Work order – "de abril, 2021" appears in one line of the records below. Output that line and each one after it, exactly, through the last line.

[Data excerpts]
....................
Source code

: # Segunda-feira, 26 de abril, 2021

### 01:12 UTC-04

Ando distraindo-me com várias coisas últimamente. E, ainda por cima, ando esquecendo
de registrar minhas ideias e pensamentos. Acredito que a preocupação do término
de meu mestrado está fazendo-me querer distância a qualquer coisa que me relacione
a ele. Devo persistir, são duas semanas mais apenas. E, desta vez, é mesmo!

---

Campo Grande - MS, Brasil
....................
Answer –
: # Segunda-feira, 26 de abril, 2021

### 01:12 UTC-04

Ando distraindo-me com várias coisas últimamente. E, ainda por cima, ando esquecendo
de registrar minhas ideias e pensamentos. Acredito que a preocupação do término
de meu mestrado está fazendo-me querer distância a qualquer coisa que me relacione
a ele. Devo persistir, são duas semanas mais apenas. E, desta vez, é mesmo!

---

Campo Grande - MS, Brasil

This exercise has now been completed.